12.

That was nearly the end of our trip. We came down out of the mountains and finally found a tiny restaurant to eat in like we had been looking for our whole trip. It was called Turner’s Corner Café, and it was tucked into a tight little valley looking over a mountain stream. We ate and were satisfied and finally rolled out of the hills of Northern Georgia as it was getting dark.
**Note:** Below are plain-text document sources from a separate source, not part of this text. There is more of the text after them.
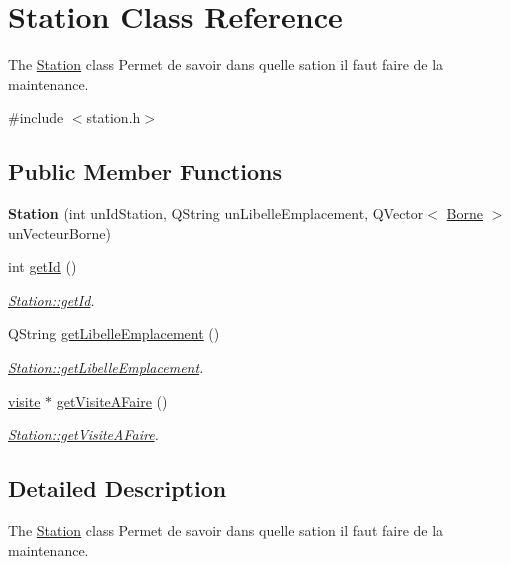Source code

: \hypertarget{class_station}{}\section{Station Class Reference}
\label{class_station}


The \hyperlink{class_station}{Station} class Permet de savoir dans qu\textquotesingle{}elle sation il faut faire de la maintenance.  




{\ttfamily \#include $<$station.\+h$>$}

\subsection*{Public Member Functions}
\begin{DoxyCompactItemize}
\item 
\mbox{\label{class_station_ab3ce87c57bdf6c30fa057764a195c4a3}} 
{\bfseries Station} (int un\+Id\+Station, Q\+String un\+Libelle\+Emplacement, Q\+Vector$<$ \hyperlink{class_borne}{Borne} $>$ un\+Vecteur\+Borne)
\item 
int \hyperlink{class_station_a55b1b6e24c949165ca96d038125b72a6}{get\+Id} ()
\begin{DoxyCompactList}\small\item\em \hyperlink{class_station_a55b1b6e24c949165ca96d038125b72a6}{Station\+::get\+Id}. \end{DoxyCompactList}\item 
Q\+String \hyperlink{class_station_a6d4fa8bd0c2afa28aae831cd04938394}{get\+Libelle\+Emplacement} ()
\begin{DoxyCompactList}\small\item\em \hyperlink{class_station_a6d4fa8bd0c2afa28aae831cd04938394}{Station\+::get\+Libelle\+Emplacement}. \end{DoxyCompactList}\item 
\hyperlink{classvisite}{visite} $\ast$ \hyperlink{class_station_a0f0c47ed8e52e6d506c50512b915049a}{get\+Visite\+A\+Faire} ()
\begin{DoxyCompactList}\small\item\em \hyperlink{class_station_a0f0c47ed8e52e6d506c50512b915049a}{Station\+::get\+Visite\+A\+Faire}. \end{DoxyCompactList}\end{DoxyCompactItemize}


\subsection{Detailed Description}
The \hyperlink{class_station}{Station} class Permet de savoir dans qu\textquotesingle{}elle sation il faut faire de la maintenance.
We still didn’t take the interstate though. We drove toward Adrian on old roads that I think even the towns along had forgotten about, and it was probably the most surreal experience in the entire trip. We had the t-tops down, and we stopped for a few minutes to try and take pictures of a full moon rising low under power lines. It was gorgeous, but in the pictures it’s only an orange ball in a dark sky. Then we were off, and Jon drove and I tipped my head back and watched the power lines follow us along the highway. They were batting stars back and forth between them as the car’s motion made them rise and fall like plucked strings. I imagined swamps along either side of the road, unseen in the darkness.
We passed through the towns like a ghost, past the silent courthouses that looked like whitewashed tombs in the center of empty squares, and we held empty bottles out the top of the car until the wind caught in their throats and made them moan. Then we probably did sound like some screaming ghost train to the people in the quiet houses that we passed. We drove all the way into Adrian Camp like that, howling as we passed down the streets and through the night.